What you will do ::
Look through the records and report how many lines include the word "speed", with no other words.

(Saved data entries)
------------------------------------------------------------------------
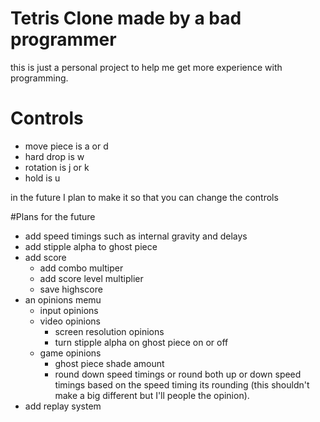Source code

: # Tetris Clone made by a bad programmer

this is just a personal project to help me get more experience with programming.

# Controls
* move piece is a or d
* hard drop is w
* rotation is j or k
* hold is u

in the future I plan to make it so that you can change the controls

#Plans for the future
* add speed timings such as internal gravity and delays
* add stipple alpha to ghost piece
* add score
  * add combo multiper
  * add score level multiplier
  * save highscore
* an opinions memu
  * input opinions
  * video opinions
    * screen resolution opinions
    * turn stipple alpha on ghost piece on or off
  * game opinions
    * ghost piece shade amount
    * round down speed timings or round both up or down speed timings based on the speed timing its rounding (this shouldn't make a big different but I'll people the opinion).
* add replay system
------------------------------------------------------------------------
Written answer ::
2